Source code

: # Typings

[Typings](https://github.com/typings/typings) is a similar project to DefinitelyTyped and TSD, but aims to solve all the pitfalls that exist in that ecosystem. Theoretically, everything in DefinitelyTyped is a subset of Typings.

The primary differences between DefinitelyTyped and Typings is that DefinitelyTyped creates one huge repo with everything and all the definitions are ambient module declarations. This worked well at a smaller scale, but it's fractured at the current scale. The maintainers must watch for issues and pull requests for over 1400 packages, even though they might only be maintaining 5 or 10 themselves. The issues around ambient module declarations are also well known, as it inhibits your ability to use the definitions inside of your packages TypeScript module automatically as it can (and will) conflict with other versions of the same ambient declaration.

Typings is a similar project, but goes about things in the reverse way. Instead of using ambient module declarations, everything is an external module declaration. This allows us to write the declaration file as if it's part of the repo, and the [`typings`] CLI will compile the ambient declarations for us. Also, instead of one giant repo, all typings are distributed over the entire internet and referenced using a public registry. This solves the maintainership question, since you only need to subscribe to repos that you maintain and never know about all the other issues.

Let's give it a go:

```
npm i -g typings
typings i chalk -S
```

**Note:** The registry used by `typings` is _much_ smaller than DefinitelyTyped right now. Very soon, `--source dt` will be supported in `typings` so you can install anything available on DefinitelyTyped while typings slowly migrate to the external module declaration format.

•••

*The task*.
An exact, complete copy of the records is the expected answer.

*Solution to this exercise*.
Source code

: # Typings

[Typings](https://github.com/typings/typings) is a similar project to DefinitelyTyped and TSD, but aims to solve all the pitfalls that exist in that ecosystem. Theoretically, everything in DefinitelyTyped is a subset of Typings.

The primary differences between DefinitelyTyped and Typings is that DefinitelyTyped creates one huge repo with everything and all the definitions are ambient module declarations. This worked well at a smaller scale, but it's fractured at the current scale. The maintainers must watch for issues and pull requests for over 1400 packages, even though they might only be maintaining 5 or 10 themselves. The issues around ambient module declarations are also well known, as it inhibits your ability to use the definitions inside of your packages TypeScript module automatically as it can (and will) conflict with other versions of the same ambient declaration.

Typings is a similar project, but goes about things in the reverse way. Instead of using ambient module declarations, everything is an external module declaration. This allows us to write the declaration file as if it's part of the repo, and the [`typings`] CLI will compile the ambient declarations for us. Also, instead of one giant repo, all typings are distributed over the entire internet and referenced using a public registry. This solves the maintainership question, since you only need to subscribe to repos that you maintain and never know about all the other issues.

Let's give it a go:

```
npm i -g typings
typings i chalk -S
```

**Note:** The registry used by `typings` is _much_ smaller than DefinitelyTyped right now. Very soon, `--source dt` will be supported in `typings` so you can install anything available on DefinitelyTyped while typings slowly migrate to the external module declaration format.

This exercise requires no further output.